== Segment start ==

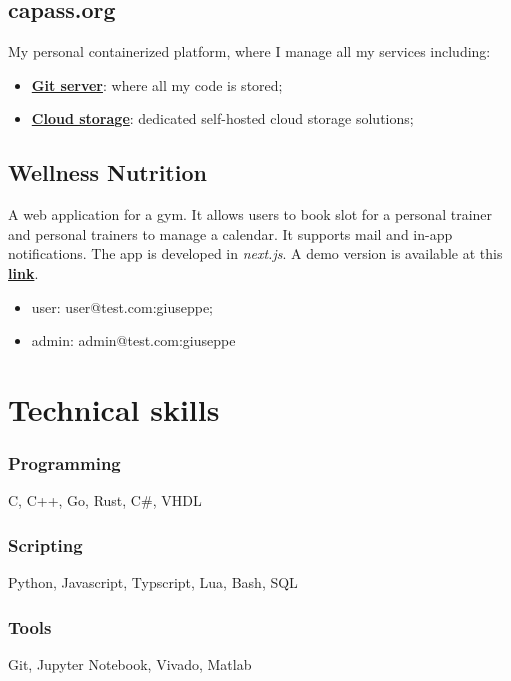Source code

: \documentclass[11pt,a4paper]{article}
\begin{document}
  \subsection{capass.org}
  My personal containerized platform, where I manage all my services including:
  \begin{itemize}
    \item \href{https://git.capass.org}{\textbf{Git server}}: where all my code is stored;
    \item \href{https://cloud.capass.org}{\textbf{Cloud storage}}: dedicated self-hosted cloud storage solutions;
  \end{itemize}

  \subsection{Wellness Nutrition}
  A web application for a gym. It allows users to book slot for a personal trainer and personal trainers to manage a calendar. It supports mail and in-app notifications. The app is developed in  \textit{next.js}. A demo version is available at this \href{https://wellness-nutrition.vercel.app}{\textbf{link}}.\\
\begin{itemize}
  \item user: user@test.com:giuseppe;
  \item admin: admin@test.com:giuseppe
\end{itemize}

  \section{Technical skills}
  \subsubsection{Programming}
  C, C++, Go, Rust, C\#, VHDL

  \subsubsection{Scripting}
  Python, Javascript, Typscript, Lua, Bash, SQL

  \subsubsection{Tools}
  Git, Jupyter Notebook, Vivado, Matlab
\end{document}
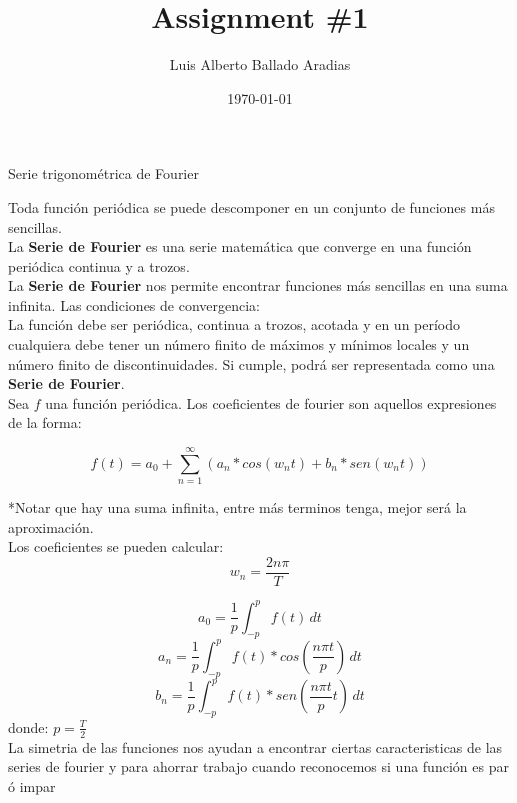 \documentclass[
	12pt, %
]{fphw}
\title{Assignment \#1} %
\author{Luis Alberto Ballado Aradias} %
\date{\today} %
\institute{Centro de Investigación y de Estudios Avanzados del IPN \\ Unidad Tamaulipas} %
\begin{document}
\maketitle %


{\color{teal}
\dotfill
Serie trigonométrica de Fourier
\dotfill}

Toda función periódica se puede descomponer en un conjunto de funciones más sencillas.\\

La \textbf{Serie de Fourier} es una serie matemática que converge en una función periódica continua y a trozos. \\

La \textbf{Serie de Fourier} nos permite encontrar funciones más sencillas en una suma infinita. Las condiciones de convergencia:\\

La función debe ser periódica, continua a trozos, acotada y en un período cualquiera debe tener un número finito de máximos y mínimos locales y un número finito de discontinuidades. Si cumple, podrá ser representada como una \textbf{Serie de Fourier}.\\

Sea $f$ una función periódica. Los coeficientes de fourier son aquellos expresiones de la forma:

\[ f(t) = a_{0} + \sum_{n=1} ^{\infty} (a_n*cos(w_{n}t) + b_{n}*sen(w_{n}t)) \]

*Notar que hay una suma infinita, entre más terminos tenga, mejor será la aproximación.\\

Los coeficientes se pueden calcular:\\

\[w_{n}=\frac{2n\pi}{T}\]

\[a_{0}=\frac{1}{p}\int_{-p}^{p} f(t) \,dt \]
\[a_{n}=\frac{1}{p}\int_{-p}^{p} f(t)*cos(\frac{n \pi t}{p}) \,dt \]
\[b_{n}=\frac{1}{p}\int_{-p}^{p} f(t)*sen(\frac{n \pi t}{p}t) \,dt \]
donde: $p=\frac{T}{2}$\\
\newpage
La simetria de las funciones nos ayudan a encontrar ciertas caracteristicas de las series de fourier y para ahorrar trabajo cuando reconocemos si una función es par ó impar \\
\end{document}
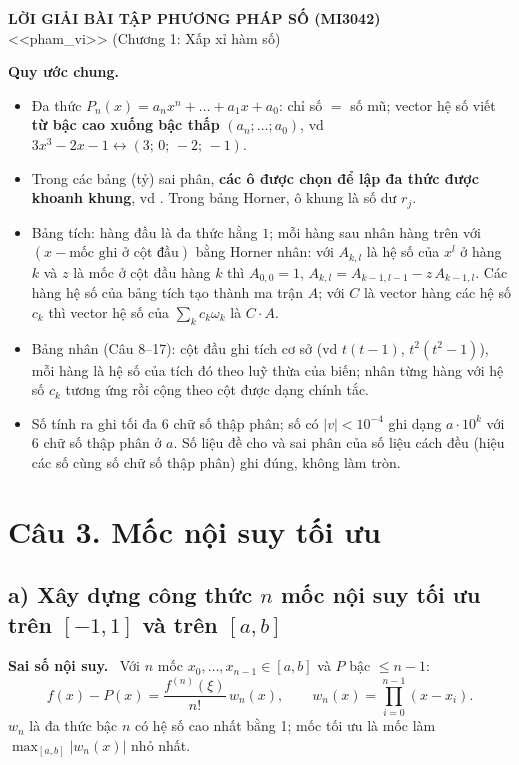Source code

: \documentclass[11pt,a4paper]{article}
\newcommand{\ob}[1]{\fbox{$#1$}}
\newcommand{\pp}[1]{\par\smallskip\noindent\textbf{#1}\ }
\begin{document}
\begin{center}
{\Large\bfseries LỜI GIẢI BÀI TẬP PHƯƠNG PHÁP SỐ (MI3042)}\\[2pt]
{\large <<pham_vi>> \quad(Chương 1: Xấp xỉ hàm số)}
\end{center}

\noindent\textbf{Quy ước chung.}
\begin{itemize}
\item Đa thức $P_n(x)=a_nx^n+\dots+a_1x+a_0$: chỉ số $=$ số mũ; vector hệ số viết \textbf{từ bậc cao xuống bậc thấp} $(a_n;\dots;a_0)$, vd $3x^3-2x-1\leftrightarrow(3;\,0;\,-2;\,-1)$.
\item Trong các bảng (tỷ) sai phân, \textbf{các ô được chọn để lập đa thức được khoanh khung}, vd \ob{0.1234}. Trong bảng Horner, ô khung là số dư $r_j$.
\item Bảng tích: hàng đầu là đa thức hằng $1$; mỗi hàng sau nhân hàng trên với $(x-\text{mốc ghi ở cột đầu})$ bằng Horner nhân: với $A_{k,l}$ là hệ số của $x^l$ ở hàng $k$ và $z$ là mốc ở cột đầu hàng $k$ thì $A_{0,0}=1$, $A_{k,l}=A_{k-1,l-1}-z\,A_{k-1,l}$. Các hàng hệ số của bảng tích tạo thành ma trận $A$; với $C$ là vector hàng các hệ số $c_k$ thì vector hệ số của $\sum_kc_k\omega_k$ là $C\cdot A$.
\item Bảng nhân (Câu 8--17): cột đầu ghi tích cơ sở (vd $t(t-1)$, $t^2(t^2-1)$), mỗi hàng là hệ số của tích đó theo luỹ thừa của biến; nhân từng hàng với hệ số $c_k$ tương ứng rồi cộng theo cột được dạng chính tắc.
\item Số tính ra ghi tối đa 6 chữ số thập phân; số có $|v|<10^{-4}$ ghi dạng $a\cdot10^k$ với 6 chữ số thập phân ở $a$. Số liệu đề cho và sai phân của số liệu cách đều (hiệu các số cùng số chữ số thập phân) ghi đúng, không làm tròn.
\end{itemize}

\section{Câu 3. Mốc nội suy tối ưu}

\subsection{a) Xây dựng công thức $n$ mốc nội suy tối ưu trên $[-1,1]$ và trên $[a,b]$}

\pp{Sai số nội suy.} Với $n$ mốc $x_0,\dots,x_{n-1}\in[a,b]$ và $P$ bậc $\le n-1$:
\[ f(x)-P(x)=\frac{f^{(n)}(\xi)}{n!}\,w_n(x),\qquad w_n(x)=\prod_{i=0}^{n-1}(x-x_i). \]
$w_n$ là đa thức bậc $n$ có hệ số cao nhất bằng 1; mốc tối ưu là mốc làm $\max_{[a,b]}|w_n(x)|$ nhỏ nhất.
\end{document}
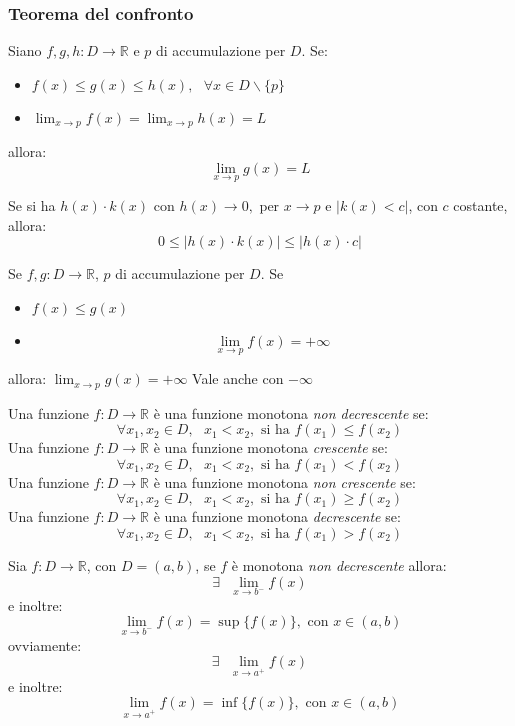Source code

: \documentclass[a4paper,12pt, oneside]{book}
\begin{document}
\subsubsection{Teorema del confronto}
\begin{teorema}
Siano $f,g,h:D\rightarrow \mathbb{R}$ e $p$ di accumulazione per $D$. Se:
\begin{itemize}
\item $f(x)\leq g(x)\leq h(x),\mbox{ } \forall x\in D \backslash \{p\}$
\item $\lim_{x\rightarrow p} f(x) =\lim_{x\rightarrow p} h(x)=L$
\end{itemize}
allora:
 $$\lim_{x\rightarrow p} g(x)=L$$
\end{teorema}
\begin{osservazione}
Se si ha $h(x)\cdot k(x)$ con $h(x)\rightarrow 0, \mbox{ per } x\rightarrow p$ e $|k(x)<c|$, con $c$ costante, allora:
$$0\leq |h(x)\cdot k(x)|\leq |h(x)\cdot c|$$ 
\end{osservazione}
\begin{corollario}
Se $f,g:D\rightarrow \mathbb{R}$, $p$ di accumulazione per $D$. Se
\begin{itemize}
\item $f(x)\leq g(x)$
\item  $$\lim_{x\rightarrow p} f(x) = +\infty$$
\end{itemize}
allora:
$\lim_{x\rightarrow p} g(x) =+\infty$
Vale anche con $-\infty$
\end{corollario}
\begin{nota}
\begin{shaded}
Una funzione $f:D\rightarrow \mathbb{R}$ è una funzione monotona \textit{non decrescente} se:
$$\forall x_1,x_2\in D, \mbox{ } x_1<x_2, \mbox{ si ha } f(x_1)\leq f(x_2)$$
Una funzione $f:D\rightarrow \mathbb{R}$ è una funzione monotona \textit{crescente} se:
$$\forall x_1,x_2\in D, \mbox{ } x_1<x_2, \mbox{ si ha } f(x_1)< f(x_2)$$
Una funzione $f:D\rightarrow \mathbb{R}$ è una funzione monotona \textit{non crescente} se:
$$\forall x_1,x_2\in D, \mbox{ } x_1<x_2, \mbox{ si ha } f(x_1)\geq f(x_2)$$
Una funzione $f:D\rightarrow \mathbb{R}$ è una funzione monotona \textit{decrescente} se:
$$\forall x_1,x_2\in D, \mbox{ } x_1<x_2, \mbox{ si ha } f(x_1)> f(x_2)$$
\end{shaded}
\end{nota}
\begin{teorema}
Sia $f:D\rightarrow \mathbb{R}$, con $D=(a,b)$, se $f$ è monotona \textit{non decrescente} allora:
$$\exists \mbox{ } \lim_{x\rightarrow b^{-}} f(x)$$
e inoltre:
$$ \lim_{x\rightarrow b^{-}} f(x)=\sup\{f(x)\}, \mbox{ con } x\in (a,b)$$
ovviamente:
$$\exists \mbox{ } \lim_{x\rightarrow a^{+}} f(x)$$
e inoltre:
$$ \lim_{x\rightarrow a^{+}} f(x)=\inf\{f(x)\}, \mbox{ con } x\in (a,b)$$
\end{teorema}
\end{document}
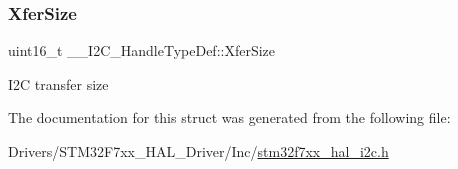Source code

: \subsubsection{\texorpdfstring{XferSize}{XferSize}}
{\footnotesize\ttfamily uint16\+\_\+t \+\_\+\+\_\+\+I2\+C\+\_\+\+Handle\+Type\+Def\+::\+Xfer\+Size}

I2C transfer size 

The documentation for this struct was generated from the following file\+:\begin{DoxyCompactItemize}
\item 
Drivers/\+S\+T\+M32\+F7xx\+\_\+\+H\+A\+L\+\_\+\+Driver/\+Inc/\mbox{\hyperlink{stm32f7xx__hal__i2c_8h}{stm32f7xx\+\_\+hal\+\_\+i2c.\+h}}\end{DoxyCompactItemize}
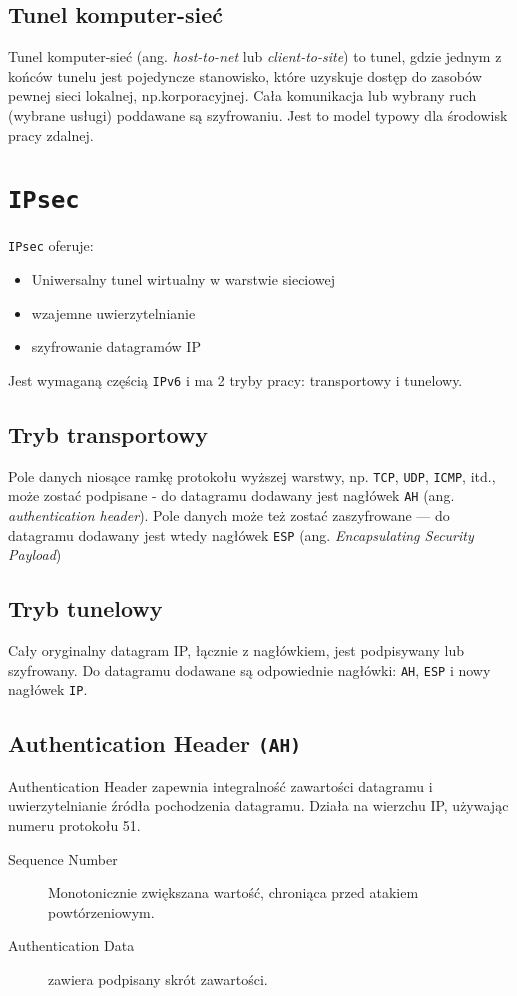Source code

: \documentclass{article}
\begin{document}
\subsection{Tunel komputer-sieć}
Tunel komputer-sieć (ang. \emph{host-to-net} lub \emph{client-to-site}) to tunel, gdzie jednym
z końców tunelu jest pojedyncze stanowisko, które uzyskuje dostęp do zasobów pewnej sieci
lokalnej, np.\@ korporacyjnej. Cała komunikacja lub wybrany ruch (wybrane usługi) poddawane są
szyfrowaniu. Jest to model typowy dla środowisk pracy zdalnej.
\section{\tt IPsec}
{\tt IPsec} oferuje:
\begin{itemize}
  \item Uniwersalny tunel wirtualny w warstwie sieciowej
  \item wzajemne uwierzytelnianie
  \item szyfrowanie datagramów IP
\end{itemize}
Jest wymaganą częścią {\tt IPv6} i ma 2 tryby pracy: transportowy i tunelowy.
\subsection{Tryb transportowy}
Pole danych niosące ramkę protokołu wyższej warstwy, np. {\tt TCP}, {\tt UDP}, {\tt ICMP}, itd.,
może zostać podpisane - do datagramu dodawany jest nagłówek {\tt AH}
(ang. \emph{authentication header}). Pole danych może też zostać
zaszyfrowane --- do datagramu dodawany jest wtedy nagłówek {\tt ESP}
(ang. \emph{Encapsulating Security Payload})
\subsection{Tryb tunelowy}
Cały oryginalny datagram IP, łącznie z nagłówkiem, jest podpisywany lub szyfrowany. Do datagramu
dodawane są odpowiednie nagłówki: {\tt AH}, {\tt ESP} i nowy nagłówek {\tt IP}.
\pagebreak
\subsection{Authentication Header {\tt (AH)}}
Authentication Header zapewnia integralność zawartości datagramu i uwierzytelnianie źródła
pochodzenia datagramu. Działa na wierzchu IP, używając numeru protokołu 51.

\begin{description}
  \item[Sequence Number] Monotonicznie zwiększana wartość, chroniąca przed atakiem powtórzeniowym.
  \item[Authentication Data] zawiera podpisany skrót zawartości.
\end{description}
\end{document}
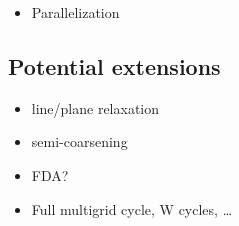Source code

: \documentclass[\mydriver,12pt,twoside,notitlepage,letterpaper]{article}
\begin{document}
\begin{itemize}
\item Parallelization
\end{itemize}

\subsection{Potential extensions}

\begin{itemize}
\item line/plane relaxation
\item semi-coarsening
\item FDA?
\item Full multigrid cycle, W cycles, \ldots
\end{itemize}


\printindex
\end{document}
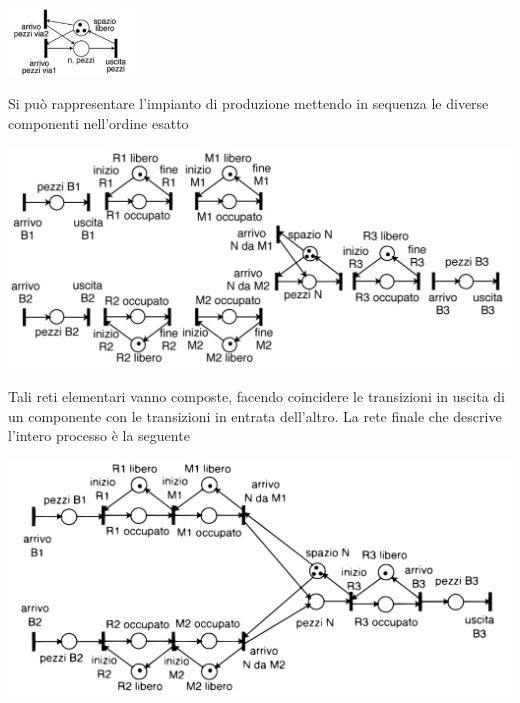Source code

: \documentclass[10pt, letterpaper]{report}
\begin{document}
\begin{center}
    \includegraphics[width=0.25\textwidth]{images/buffer3.png}
\end{center}
Si può rappresentare l'impianto di produzione mettendo in sequenza le diverse componenti nell'ordine esatto
\begin{center}
    \includegraphics[width=\textwidth]{images/petriModeling2.png}
\end{center}
Tali reti elementari vanno composte, facendo coincidere le transizioni in uscita di un componente con le transizioni in entrata dell'altro. La rete finale che descrive l'intero processo è la seguente
\begin{center}
    \includegraphics[width=\textwidth]{images/petriModeling3.pdf}
\end{center}
\flowerLine 
\end{document}
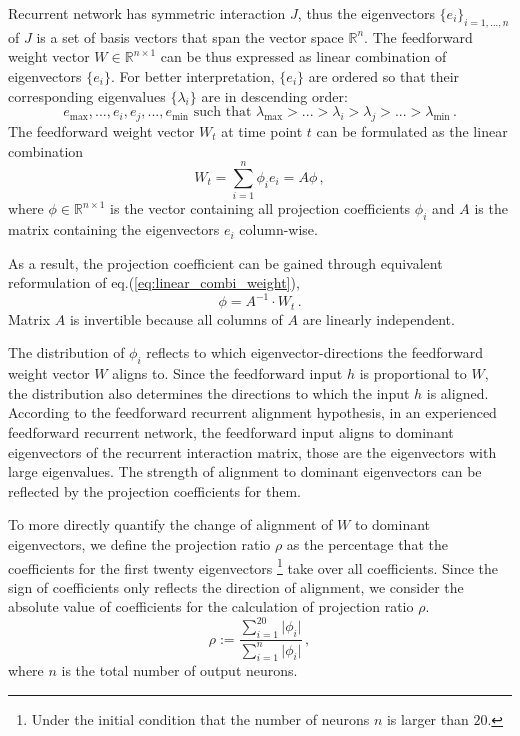 \documentclass[11pt]{article}
\begin{document}
	Recurrent network has symmetric interaction $J$, thus the eigenvectors $\{e_i\}_{i = 1, ..., n}$ of $J$ is a set of basis vectors that span the vector space $\mathbb{R}^n$. The feedforward weight vector $W \in \mathbb{R}^{n \times 1}$ can be thus expressed as linear combination of eigenvectors $\{e_i\}$. For better interpretation, $\{e_i\}$ are ordered so that their corresponding eigenvalues $\{\lambda_i\}$ are in descending order:
		\begin{equation}
			e_{\text{max}}, ..., e_i, e_j, ..., e_{\text{min}} \, \, \text{such that} \, \, \lambda_{\text{max}} > ...> \lambda_i > \lambda_j > ... > \lambda_{\text{min}} \, .
		\end{equation} 
	The feedforward weight vector $W_t$ at time point $t$ can be formulated as the linear combination
		\begin{equation} \label{eq:linear_combi_weight}
			W_t = \sum_{i = 1}^{n} \phi_i e_i = A \phi \, ,
		\end{equation}
	where $\phi \in \mathbb{R}^{n \times 1}$ is the vector containing all projection coefficients $\phi_i$ and $A$ is the matrix containing the eigenvectors $e_i$ column-wise.  
	
	As a result, the projection coefficient can be gained through equivalent reformulation of eq.(\ref{eq:linear_combi_weight}), 
		\begin{equation} \label{eq:calculation_ratio}
			\phi = A^{-1} \cdot W_t \, .
		\end{equation}
	Matrix $A$ is invertible because all columns of $A$ are linearly independent. 
	
	The distribution of $\phi_i$ reflects to which eigenvector-directions the feedforward weight vector $W$ aligns to. Since the feedforward input $h$ is proportional to $W$, the distribution also determines the directions to which the input $h$ is aligned.  According to the feedforward recurrent alignment hypothesis, in an experienced feedforward recurrent network, the feedforward input aligns to dominant eigenvectors of the recurrent interaction matrix, those are the eigenvectors with large eigenvalues. The strength of alignment to dominant eigenvectors can be reflected by the projection coefficients for them. 
	
	To more directly quantify the change of alignment of $W$ to dominant eigenvectors, we define the projection ratio $\rho$ as the percentage that the coefficients for the first twenty eigenvectors \footnote{Under the initial condition that the number of neurons $n$ is larger than $20$.} take over all coefficients. Since the sign of coefficients only reflects the direction of alignment, we consider the absolute value of coefficients for the calculation of projection ratio $\rho$.
		\begin{equation} \label{eq:projection_ratio}
			\rho := \frac{\sum_{i=1}^{20} \vert \phi_i \vert}{\sum_{i=1}^{n} \vert \phi_i \vert} \, ,
		\end{equation}
	where $n$ is the total number of output neurons. 
		
\end{document}
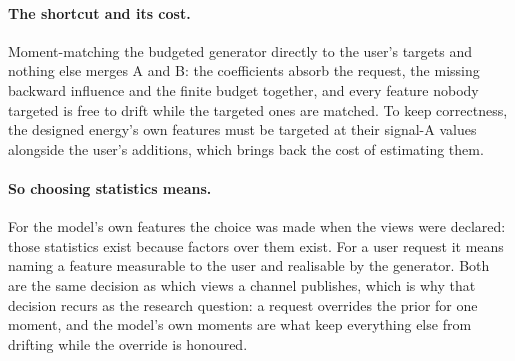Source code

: \documentclass[11pt]{article}
\newcommand{\1}{\mathds{1}}
\begin{document}
\paragraph{The shortcut and its cost.} Moment-matching the budgeted
generator directly to the user's targets and nothing else merges A and B:
the coefficients absorb the request, the missing backward influence and
the finite budget together, and every feature nobody targeted is free to
drift while the targeted ones are matched. To keep correctness, the
designed energy's own features must be targeted at their signal-A values
alongside the user's additions, which brings back the cost of estimating
them.

\paragraph{So choosing statistics means.} For the model's own features the
choice was made when the views were declared: those statistics exist
because factors over them exist. For a user request it means naming a
feature measurable to the user and realisable by the generator. Both are
the same decision as which views a channel publishes, which is why that
decision recurs as the research question: a request overrides the prior
for one moment, and the model's own moments are what keep everything else
from drifting while the override is honoured.
\end{document}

== Segment end ==

## Work to complete
From the listing above, give the number of lines in which the word "emph" occurs, and nothing else.

## Solution below
3